Chiedono pertanto di sottoporre con rinvio pregiudiziale alla Corte di Giustizia il quesito se il suindicato art. 13 della Direttiva “debba essere interpretato nel senso che esso osta ad una disposizione del parco fluviale del Po, secondo la quale, all’interno delle zone classificate “N2 ed N3″, è consentita unicamente la costruzione di centraline idroelettriche destinate all’autoproduzione”.

Orbene, atteso che come queste Sezioni Unite hanno già avuto modo di affermare (in materia di concessioni per derivazioni idroelettriche, relativamente al D.Lgs. n. 387 del 2003 attuativo della Direttiva 2001/77/CE -poi sostituita dalla Direttiva 2009/28/CE – sull’incremento della produzione di energia derivante da fonti rinnovabili), porre limiti al rilascio – in una determinata zona – di nuove concessioni per derivare acqua a scopo idroelettrico non significa impedire la produzione di fonti rinnovabili (v., con riferimento ai limiti alle nuove concessioni previsti dall’art. 75 delle norme tecniche di attuazione del Piano di tutela delle acque della Regione Lombardia, Cass., Sez. Un., 2/2/2017, n. 2731), emerge evidente come alla stregua di tale formulazione del quesito non sia dato invero evincere, avuto riguardo alla riportata disciplina comunitaria in argomento, i termini della paventata discriminazione, e della denunziata irragionevolezza che la caratterizzerebbe.

Ne consegue che esso si prospetta come non rilevante ai fini della decisione del presente giudizio (cfr. Cass., Sez. Un., 2/4/2007, n. 8095. Cfr. altresì in tema di atto chiaro, Cass., 18/2/2000, n. 1804, e, da ultimo, Cass., 16/6/2017, n. 15041).

In ordine al 3^ (subordinato) motivo va infine osservato che, come anche dalle stesse odierne ricorrenti riconosciuto nei propri scritti difensivi, gli invocati rimedi dell’annullamento e della revoca dell’atto di concessione di derivazione de qua hanno presupposti altri e diversi rispetto a quelli propri del provvedimento nella specie ex art. 32 Regolamento regionale 29 luglio 2003, n. 10/R. adottato di decadenza per non uso del bene per un triennio consecutivo.
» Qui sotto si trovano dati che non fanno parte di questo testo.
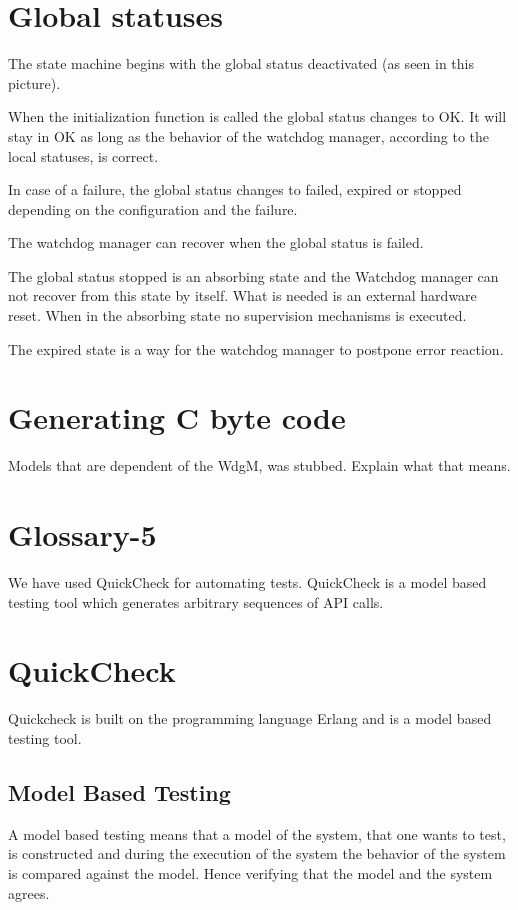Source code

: \documentclass[a4paper]{article}
\begin{document}
\section{Global statuses}
The state machine begins with the global status deactivated (as seen
in this picture).

When the initialization function is called the global status changes
to OK.
It will stay in OK as long as the behavior of the watchdog manager,
according to the local statuses, is correct.

In case of a failure, the global status changes to failed, expired or
stopped depending on the configuration and the failure.

The watchdog manager can recover when the global status is failed.

The global status stopped is an absorbing state and the Watchdog
manager can not recover from this state by itself. What is needed is
an external hardware reset. When in the absorbing state no supervision
mechanisms is executed.

The expired state is a way for the watchdog manager to postpone error
reaction.

\section{Generating C byte code}
Models that are dependent of the WdgM, was stubbed. Explain what that means.

\section{Glossary-5}
We have used QuickCheck for automating tests. QuickCheck is a model
based testing tool which generates arbitrary sequences of API calls.


\section{QuickCheck}
Quickcheck is built on the programming language Erlang and is a model based
testing tool.

\subsection{Model Based Testing}
A model based testing means that a model of the system, that one wants to test,
is constructed and during the execution of the system the behavior of the system is
compared against the model. Hence verifying that the model and the system agrees.
\end{document}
Presupposti legittimanti la relativa emissione la cui effettiva ricorrenza nel caso non risulta peraltro dalle medesime nemmeno allegata.

All’inammissibilità e infondatezza dei motivi consegue il rigetto del ricorso.
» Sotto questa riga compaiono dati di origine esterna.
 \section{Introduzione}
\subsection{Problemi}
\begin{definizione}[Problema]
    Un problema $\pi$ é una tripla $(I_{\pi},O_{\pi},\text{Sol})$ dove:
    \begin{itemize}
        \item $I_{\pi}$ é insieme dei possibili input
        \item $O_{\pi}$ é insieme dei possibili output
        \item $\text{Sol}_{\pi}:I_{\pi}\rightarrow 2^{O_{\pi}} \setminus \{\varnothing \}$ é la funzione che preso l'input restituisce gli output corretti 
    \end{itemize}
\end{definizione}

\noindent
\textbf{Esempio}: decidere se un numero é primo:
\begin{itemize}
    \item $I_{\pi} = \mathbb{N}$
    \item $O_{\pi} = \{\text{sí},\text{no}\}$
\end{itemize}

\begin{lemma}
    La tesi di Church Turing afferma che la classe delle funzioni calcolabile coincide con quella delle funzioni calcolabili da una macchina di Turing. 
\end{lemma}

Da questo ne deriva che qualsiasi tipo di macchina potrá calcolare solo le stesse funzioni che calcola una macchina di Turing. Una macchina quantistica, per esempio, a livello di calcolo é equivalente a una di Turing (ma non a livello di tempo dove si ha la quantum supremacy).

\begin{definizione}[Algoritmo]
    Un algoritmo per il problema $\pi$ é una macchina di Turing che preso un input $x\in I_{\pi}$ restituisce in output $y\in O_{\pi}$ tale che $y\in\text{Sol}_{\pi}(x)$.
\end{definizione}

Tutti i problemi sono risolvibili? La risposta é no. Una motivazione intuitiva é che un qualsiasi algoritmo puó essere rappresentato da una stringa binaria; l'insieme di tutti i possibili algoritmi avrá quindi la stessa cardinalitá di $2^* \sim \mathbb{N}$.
Le spese del giudizio di cassazione, liquidate come in dispositivo in favore della controricorrente Regione Piemonte, seguono la soccombenza.

Non è viceversa a farsi luogo a pronunzia in ordine alle spese del giudizio di cassazione nei confronti degli altri intimati, non avendo i medesimi svolto attività difensiva.

PQM

 

La Corte rigetta il ricorso. Condanna le ricorrenti al pagamento, in solido, delle spese del giudizio di cassazione, che liquida in complessivi Euro 7.200,00, di cui Euro 7.000,00 per onorari, oltre spese a generali ed accessori come per legge, in favore della controricorrente Regione Piemonte.

Ai sensi del D.P.R. 30 maggio 2002, n. 115, art. 13, comma 1 quater, come modif. dalla L. 24 dicembre 2012, n. 228, dà atto della sussistenza dei presupposti per il versamento da parte delle ricorrenti dell’ulteriore importo a titolo di contributo unificato, pari a quello dovuto per il ricorso, a norma dello stesso art. 13, comma 1 bis.

Così deciso in Roma, il 21 febbraio 2017.